26 de jul. de 2013







O momento era histórico, o poderoso Treze de Campina Grande voltava aos campos de futebol para disputar o campeonato paraibano. Durante cinco longos anos, o Galo da Borborema brilhara apenas no campeonato municipal, onde se sagrara tricampeão 47/48/49, cuidando das finanças. 1950 era o ano de voltar a dominar o cenário estadual e os dirigentes não pouparam esforços para formar uma verdadeira seleção paraibana. O soberbo quinteto atacante com Marinho, Josias, Araújo, Rúvio e Héssio, seria imortalizado, pois se constituiu simplesmente no melhor ataque da história do futebol Tabajara.
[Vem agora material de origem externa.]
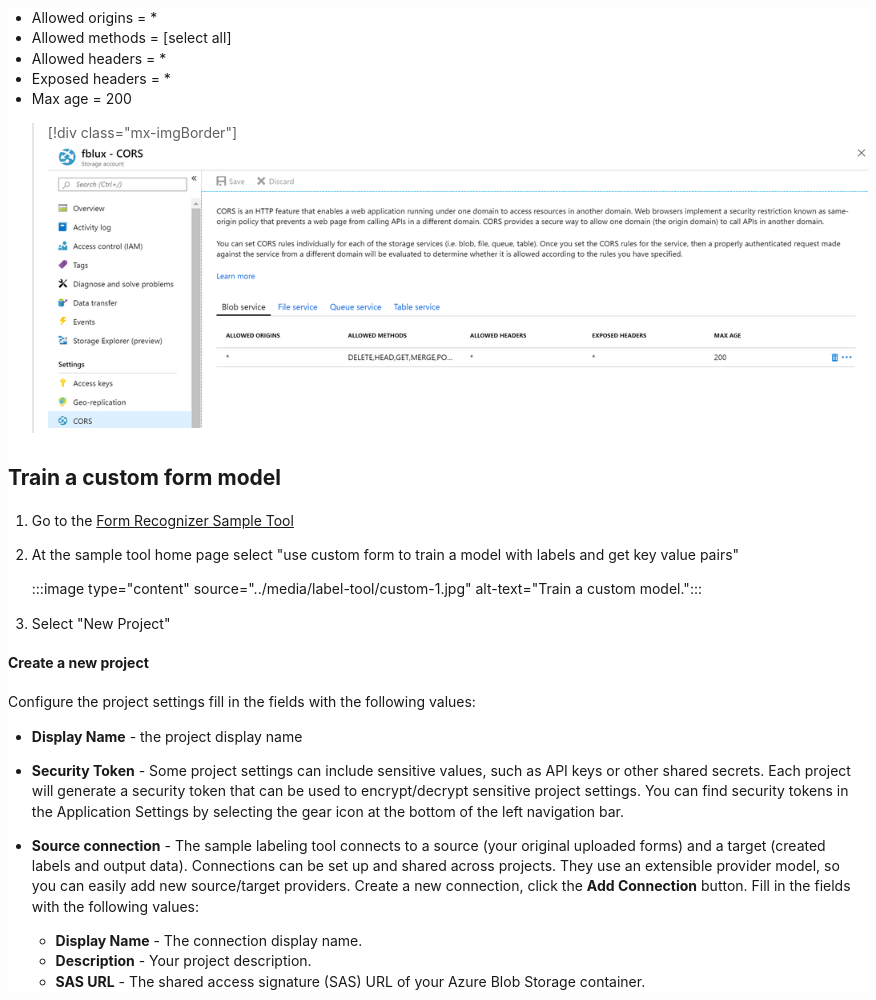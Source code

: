   * Allowed origins = *
  * Allowed methods = \[select all\]
  * Allowed headers = *
  * Exposed headers = *
  * Max age = 200

> [!div class="mx-imgBorder"]
> ![CORS setup in the Azure portal](../media/label-tool/cors-setup.png)

## Train a custom form model

1. Go to the [Form Recognizer Sample Tool](https://fott-2-1.azurewebsites.net/)

1. At the sample tool home page select "use custom form to train a model with labels and get key value pairs"

    :::image type="content" source="../media/label-tool/custom-1.jpg" alt-text="Train a custom model.":::

2. Select "New Project"

#### Create a new project

Configure the project settings fill in the fields with the following values:

* **Display Name** - the project display name
* **Security Token** - Some project settings can include sensitive values, such as API keys or other shared secrets. Each project will generate a security token that can be used to encrypt/decrypt sensitive project settings. You can find security tokens in the Application Settings by selecting the gear icon at the bottom of the left navigation bar.

* **Source connection** - The sample labeling tool connects to a source (your original uploaded forms) and a target (created labels and output data). Connections can be set up and shared across projects. They use an extensible provider model, so you can easily add new source/target providers. Create a new connection, click the **Add Connection** button. Fill in the fields with the following values:
   * **Display Name** - The connection display name.
   * **Description** - Your project description.
   * **SAS URL** - The shared access signature (SAS) URL of your Azure Blob Storage container.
Um ataque que marcaria 80 gols em 1950 – média acima de 3 gols por partida.

Para comemorar o retorno aos grandes palcos do futebol, o Treze teve a ideia de convidar o América para a festa. No dia 12 de março de 1950, Campina Grande em peso compareceu ao que deveria ser a consagração do timaço armado pelo presidente José Marques de Almeida Júnior. No final de 1949, o mesmo esquadrão não tomara conhecimento do poderoso Fortaleza, cravando 3x2 em plena capital cearense.
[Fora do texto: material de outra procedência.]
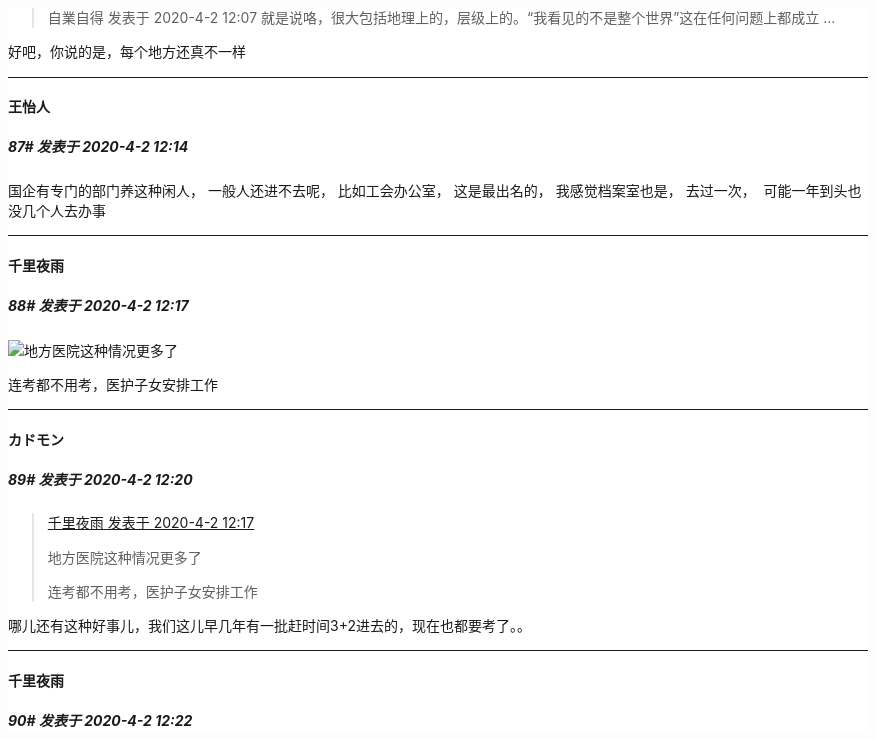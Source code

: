 

<blockquote>自業自得 发表于 2020-4-2 12:07
就是说咯，很大包括地理上的，层级上的。“我看见的不是整个世界”这在任何问题上都成立 ...</blockquote>
好吧，你说的是，每个地方还真不一样







-----

####  王怡人  
##### 87#       发表于 2020-4-2 12:14




国企有专门的部门养这种闲人， 一般人还进不去呢， 比如工会办公室， 这是最出名的， 我感觉档案室也是， 去过一次，  可能一年到头也没几个人去办事







-----

####  千里夜雨  
##### 88#       发表于 2020-4-2 12:17



<img src="https://static.saraba1st.com/image/smiley/face2017/067.png" referrerpolicy="no-referrer">地方医院这种情况更多了

连考都不用考，医护子女安排工作







-----

####  カドモン  
##### 89#       发表于 2020-4-2 12:20



<blockquote><a href="httphttps://bbs.saraba1st.com/2b/forum.php?mod=redirect&amp;goto=findpost&amp;pid=46953824&amp;ptid=1922077" target="_blank">千里夜雨 发表于 2020-4-2 12:17</a>

地方医院这种情况更多了

连考都不用考，医护子女安排工作</blockquote>
哪儿还有这种好事儿，我们这儿早几年有一批赶时间3+2进去的，现在也都要考了。。







-----

####  千里夜雨  
##### 90#       发表于 2020-4-2 12:22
Acontece que o América vivia fase esplendorosa. Aproveitando-se da ausencia de Urái, Josias e Totinha, atraídos pela equipe carioca do Madureira, a qual de passagem por Campina Grande, contratou os craques para uma excursão pelo Pacífico, o Campeão do Centenário fez tremer os alicerces do Galo.

Comandados pelo técnico Julinho, trazendo o genial Dequinha no comando do meio campo, os americanos se lançaram-se desde o primeiro minuto ao intento de golear os rivais. Isaías marcou três tentos de bela feitura; Valeriano deixou sua marca duas vezes nas redes vizinhas; Dija completou o marcador de 6x1, cabendo a Ruivo consignar o tento de honra adversário. Pela primeira vez em sua história, o Treze sofria seis gols em seus domínios. Restava apenas o aplauso e a admiração da torcida. Restava apenas a manchete inesquecível.

O América acabara de escrever em gols uma das mais belas páginas da sua antologia.